Sci Adv. 2018 Oct 17;4(10):eaat3386. doi: 10.1126/sciadv.aat3386. eCollection 2018 Oct.
Antisense oligonucleotide (ASO) silencing of the expression of disease-associated genes is an attractive novel therapeutic approach, but treatments are limited by the ability to deliver ASOs to cells and tissues. Following systemic administration, ASOs preferentially accumulate in liver and kidney. Among the cell types refractory to ASO uptake is the pancreatic insulin-secreting β-cell. Here, we show that conjugation of ASOs to a ligand of the glucagon-like peptide-1 receptor (GLP1R) can productively deliver ASO cargo to pancreatic β-cells both in vitro and in vivo. Ligand-conjugated ASOs silenced target genes in pancreatic islets at doses that did not affect target gene expression in liver or other tissues, indicating enhanced tissue and cell type specificity. This finding has potential to broaden the use of ASO technology, opening up novel therapeutic opportunities, and presents an innovative approach for targeted delivery of ASOs to additional cell types.

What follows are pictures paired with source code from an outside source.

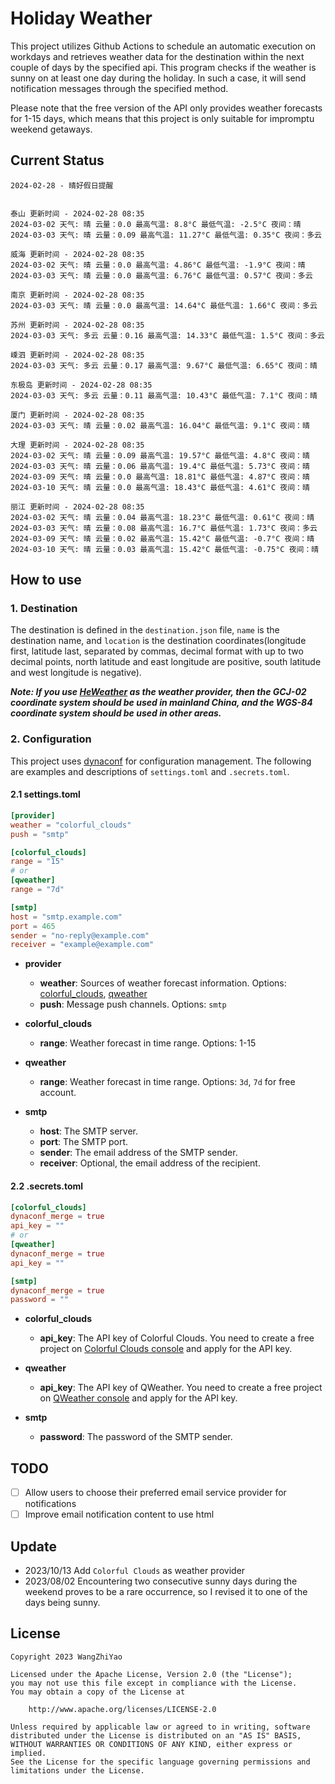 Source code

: # Holiday Weather

This project utilizes Github Actions to schedule an automatic execution on workdays and retrieves weather data for the destination within the next couple of days by the  specified api.
This program checks if the weather is sunny on at least one day during the holiday. In such a case, it will send notification messages through the specified method.

Please note that the free version of the API only provides weather forecasts for 1-15 days, which means that this project is only suitable for impromptu weekend getaways.

## Current Status

```
2024-02-28 - 晴好假日提醒


泰山 更新时间 - 2024-02-28 08:35
2024-03-02 天气: 晴 云量：0.0 最高气温: 8.8°C 最低气温: -2.5°C 夜间：晴
2024-03-03 天气: 晴 云量：0.09 最高气温: 11.27°C 最低气温: 0.35°C 夜间：多云

威海 更新时间 - 2024-02-28 08:35
2024-03-02 天气: 晴 云量：0.0 最高气温: 4.86°C 最低气温: -1.9°C 夜间：晴
2024-03-03 天气: 晴 云量：0.0 最高气温: 6.76°C 最低气温: 0.57°C 夜间：多云

南京 更新时间 - 2024-02-28 08:35
2024-03-03 天气: 晴 云量：0.0 最高气温: 14.64°C 最低气温: 1.66°C 夜间：多云

苏州 更新时间 - 2024-02-28 08:35
2024-03-03 天气: 多云 云量：0.16 最高气温: 14.33°C 最低气温: 1.5°C 夜间：多云

嵊泗 更新时间 - 2024-02-28 08:35
2024-03-03 天气: 多云 云量：0.17 最高气温: 9.67°C 最低气温: 6.65°C 夜间：晴

东极岛 更新时间 - 2024-02-28 08:35
2024-03-03 天气: 多云 云量：0.11 最高气温: 10.43°C 最低气温: 7.1°C 夜间：晴

厦门 更新时间 - 2024-02-28 08:35
2024-03-03 天气: 晴 云量：0.02 最高气温: 16.04°C 最低气温: 9.1°C 夜间：晴

大理 更新时间 - 2024-02-28 08:35
2024-03-02 天气: 晴 云量：0.09 最高气温: 19.57°C 最低气温: 4.8°C 夜间：晴
2024-03-03 天气: 晴 云量：0.06 最高气温: 19.4°C 最低气温: 5.73°C 夜间：晴
2024-03-09 天气: 晴 云量：0.0 最高气温: 18.81°C 最低气温: 4.87°C 夜间：晴
2024-03-10 天气: 晴 云量：0.0 最高气温: 18.43°C 最低气温: 4.61°C 夜间：晴

丽江 更新时间 - 2024-02-28 08:35
2024-03-02 天气: 晴 云量：0.04 最高气温: 18.23°C 最低气温: 0.61°C 夜间：晴
2024-03-03 天气: 晴 云量：0.08 最高气温: 16.7°C 最低气温: 1.73°C 夜间：多云
2024-03-09 天气: 晴 云量：0.02 最高气温: 15.42°C 最低气温: -0.7°C 夜间：晴
2024-03-10 天气: 晴 云量：0.03 最高气温: 15.42°C 最低气温: -0.75°C 夜间：晴

```

## How to use

### 1. Destination

The destination is defined in the `destination.json` file, `name` is the destination name, and `location` is the destination coordinates(longitude first, latitude last, separated by commas, decimal format with up to two decimal points, north latitude and east longitude are positive, south latitude and west longitude is negative).

***Note: If you use [HeWeather](https://dev.qweather.com/docs/) as the weather provider, then the GCJ-02 coordinate system should be used in mainland China, and the WGS-84 coordinate system should be used in other areas.***

### 2. Configuration

This project uses [dynaconf](https://github.com/dynaconf/dynaconf) for configuration management. The following are examples and descriptions of `settings.toml`  and `.secrets.toml`.

#### 2.1 settings.toml

```toml
[provider]
weather = "colorful_clouds"
push = "smtp"

[colorful_clouds]
range = "15"
# or
[qweather]
range = "7d"

[smtp]
host = "smtp.example.com"
port = 465
sender = "no-reply@example.com"
receiver = "example@example.com"
```
- **provider**
  - **weather**: Sources of weather forecast information. Options: [colorful_clouds](https://docs.caiyunapp.com/docs/daily), [qweather](https://dev.qweather.com/docs/api/weather/weather-daily-forecast/)
  - **push**: Message push channels. Options: `smtp`

- **colorful_clouds**
  - **range**:  Weather forecast in time range. Options: 1-15

- **qweather**
  - **range**: Weather forecast in time range. Options: `3d`, `7d` for free account.

- **smtp**
  - **host**: The SMTP server.
  - **port**: The SMTP port.
  - **sender**: The email address of the SMTP sender.
  - **receiver**: Optional, the email address of the recipient.

#### 2.2 .secrets.toml

```toml
[colorful_clouds]
dynaconf_merge = true
api_key = ""
# or
[qweather]
dynaconf_merge = true
api_key = ""

[smtp]
dynaconf_merge = true
password = ""
```

- **colorful_clouds**
  - **api_key**:  The API key of Colorful Clouds. You need to create a free project on [Colorful Clouds console](https://platform.caiyunapp.com/dashboard/index) and apply for the API key.

- **qweather**
  - **api_key**: The API key of QWeather. You need to create a free project on [QWeather console](https://console.qweather.com/#/console) and apply for the API key.

- **smtp**
  - **password**: The password of the SMTP sender.


## TODO

- [ ] Allow users to choose their preferred email service provider for notifications
- [ ] Improve email notification content to use html

## Update
- 2023/10/13 Add `Colorful Clouds` as weather provider 
- 2023/08/02 Encountering two consecutive sunny days during the weekend proves to be a rare occurrence, so I revised it to one of the days being sunny.

## License

    Copyright 2023 WangZhiYao
    
    Licensed under the Apache License, Version 2.0 (the "License");
    you may not use this file except in compliance with the License.
    You may obtain a copy of the License at
    
        http://www.apache.org/licenses/LICENSE-2.0
    
    Unless required by applicable law or agreed to in writing, software
    distributed under the License is distributed on an "AS IS" BASIS,
    WITHOUT WARRANTIES OR CONDITIONS OF ANY KIND, either express or implied.
    See the License for the specific language governing permissions and
    limitations under the License.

反义寡核苷酸 (ASO) 沉默与疾病相关基因的表达是一种有吸引力的新型治疗方法,但治疗受到将 ASO 递送到细胞和组织的能力的限制。在系统给药后,ASO 优先在肝脏和肾脏中积累。在对 ASO 摄取具有抗性的细胞类型中,有一种是胰腺胰岛素分泌β细胞。在这里,我们表明,将 ASO 与胰高血糖素样肽-1 受体 (GLP1R) 的配体缀合,可以在体外和体内有效地将 ASO 有效负载递送到胰腺β细胞。配体缀合的 ASO 在胰岛中沉默靶基因的剂量不会影响肝脏或其他组织中靶基因的表达,表明增强了组织和细胞类型特异性。这一发现有可能扩大 ASO 技术的应用范围,开辟新的治疗机会,并为将 ASO 递送到其他细胞类型提供了一种创新的靶向方法。